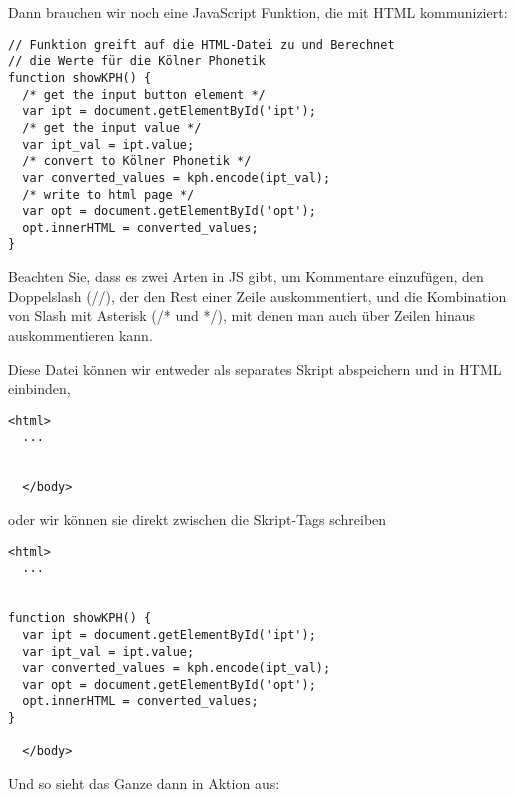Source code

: Dann brauchen wir noch eine JavaScript Funktion, die mit HTML
kommuniziert:

\begin{verbatim}
// Funktion greift auf die HTML-Datei zu und Berechnet
// die Werte für die Kölner Phonetik
function showKPH() {
  /* get the input button element */
  var ipt = document.getElementById('ipt');
  /* get the input value */
  var ipt_val = ipt.value;
  /* convert to Kölner Phonetik */
  var converted_values = kph.encode(ipt_val);
  /* write to html page */
  var opt = document.getElementById('opt');
  opt.innerHTML = converted_values;
}
\end{verbatim}

{Beachten Sie, dass es zwei Arten in JS gibt, um Kommentare einzufügen,
den Doppelslash (//), der den Rest einer Zeile auskommentiert, und die
Kombination von Slash mit Asterisk (/* und */), mit denen man auch über
Zeilen hinaus auskommentieren kann. }



Diese Datei können wir entweder als separates Skript abspeichern und in
HTML einbinden,

\begin{verbatim}
<html>
  ...
    
    
  </body>
\end{verbatim}

oder wir können sie direkt zwischen die Skript-Tags schreiben

\begin{verbatim}
<html>
  ...
    
    
function showKPH() {
  var ipt = document.getElementById('ipt');
  var ipt_val = ipt.value;
  var converted_values = kph.encode(ipt_val);
  var opt = document.getElementById('opt');
  opt.innerHTML = converted_values;
}
    
  </body>
\end{verbatim}



Und so sieht das Ganze dann in Aktion aus:

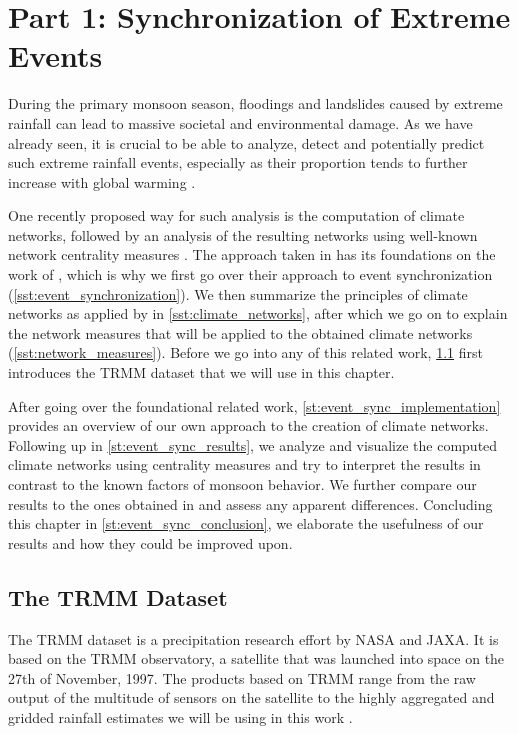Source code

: \chapter{Part 1: Synchronization of Extreme Events}
\label{c:event_sync}
During the primary monsoon season, floodings and landslides caused by extreme rainfall can lead to massive societal and environmental damage. As we have already seen, it is crucial to be able to analyze, detect and potentially predict such extreme rainfall events, especially as their proportion tends to further increase with global warming \citep{Stolbova.2015}.

One recently proposed way for such analysis is the computation of climate networks, followed by an analysis of the resulting networks using well-known network centrality measures \citep{Stolbova.2015}. The approach taken in \citet{Stolbova.2015} has its foundations on the work of \citet{QuianQuiroga.2002}, which is why we first go over their approach to event synchronization (\cref{sst:event_synchronization}). We then summarize the principles of climate networks as applied by \citet{Stolbova.2015} in \cref{sst:climate_networks}, after which we go on to explain the network measures that will be applied to the obtained climate networks (\cref{sst:network_measures}). Before we go into any of this related work, \cref{st:trmm_dataset} first introduces the TRMM dataset that we will use in this chapter.

After going over the foundational related work, \cref{st:event_sync_implementation} provides an overview of our own approach to the creation of climate networks. Following up in \cref{st:event_sync_results}, we analyze and visualize the computed climate networks using centrality measures and try to interpret the results in contrast to the known factors of monsoon behavior. We further compare our results to the ones obtained in \citet{Stolbova.2015} and assess any apparent differences. Concluding this chapter in \cref{st:event_sync_conclusion}, we elaborate the usefulness of our results and how they could be improved upon.


\section{The TRMM Dataset}
\label{st:trmm_dataset}
The TRMM dataset is a precipitation research effort by NASA and JAXA. It is based on the TRMM observatory, a satellite that was launched into space on the 27th of November, 1997. The products based on TRMM range from the raw output of the multitude of sensors on the satellite to the highly aggregated and gridded rainfall estimates we will be using in this work \citep{GoddardEarthScienceDataInformationandServicesCenter.2016}.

# # #

### [Work to be completed]
Pictures aside, the material must be written out word for word.

### [Task answer]
Source code

: Dann brauchen wir noch eine JavaScript Funktion, die mit HTML
kommuniziert:

\begin{verbatim}
// Funktion greift auf die HTML-Datei zu und Berechnet
// die Werte für die Kölner Phonetik
function showKPH() {
  /* get the input button element */
  var ipt = document.getElementById('ipt');
  /* get the input value */
  var ipt_val = ipt.value;
  /* convert to Kölner Phonetik */
  var converted_values = kph.encode(ipt_val);
  /* write to html page */
  var opt = document.getElementById('opt');
  opt.innerHTML = converted_values;
}
\end{verbatim}

{Beachten Sie, dass es zwei Arten in JS gibt, um Kommentare einzufügen,
den Doppelslash (//), der den Rest einer Zeile auskommentiert, und die
Kombination von Slash mit Asterisk (/* und */), mit denen man auch über
Zeilen hinaus auskommentieren kann. }



Diese Datei können wir entweder als separates Skript abspeichern und in
HTML einbinden,

\begin{verbatim}
<html>
  ...
    
    
  </body>
\end{verbatim}

oder wir können sie direkt zwischen die Skript-Tags schreiben

\begin{verbatim}
<html>
  ...
    
    
function showKPH() {
  var ipt = document.getElementById('ipt');
  var ipt_val = ipt.value;
  var converted_values = kph.encode(ipt_val);
  var opt = document.getElementById('opt');
  opt.innerHTML = converted_values;
}
    
  </body>
\end{verbatim}



Und so sieht das Ganze dann in Aktion aus:

Source code

: \chapter{Part 1: Synchronization of Extreme Events}
\label{c:event_sync}
During the primary monsoon season, floodings and landslides caused by extreme rainfall can lead to massive societal and environmental damage. As we have already seen, it is crucial to be able to analyze, detect and potentially predict such extreme rainfall events, especially as their proportion tends to further increase with global warming \citep{Stolbova.2015}.

One recently proposed way for such analysis is the computation of climate networks, followed by an analysis of the resulting networks using well-known network centrality measures \citep{Stolbova.2015}. The approach taken in \citet{Stolbova.2015} has its foundations on the work of \citet{QuianQuiroga.2002}, which is why we first go over their approach to event synchronization (\cref{sst:event_synchronization}). We then summarize the principles of climate networks as applied by \citet{Stolbova.2015} in \cref{sst:climate_networks}, after which we go on to explain the network measures that will be applied to the obtained climate networks (\cref{sst:network_measures}). Before we go into any of this related work, \cref{st:trmm_dataset} first introduces the TRMM dataset that we will use in this chapter.

After going over the foundational related work, \cref{st:event_sync_implementation} provides an overview of our own approach to the creation of climate networks. Following up in \cref{st:event_sync_results}, we analyze and visualize the computed climate networks using centrality measures and try to interpret the results in contrast to the known factors of monsoon behavior. We further compare our results to the ones obtained in \citet{Stolbova.2015} and assess any apparent differences. Concluding this chapter in \cref{st:event_sync_conclusion}, we elaborate the usefulness of our results and how they could be improved upon.


\section{The TRMM Dataset}
\label{st:trmm_dataset}
The TRMM dataset is a precipitation research effort by NASA and JAXA. It is based on the TRMM observatory, a satellite that was launched into space on the 27th of November, 1997. The products based on TRMM range from the raw output of the multitude of sensors on the satellite to the highly aggregated and gridded rainfall estimates we will be using in this work \citep{GoddardEarthScienceDataInformationandServicesCenter.2016}.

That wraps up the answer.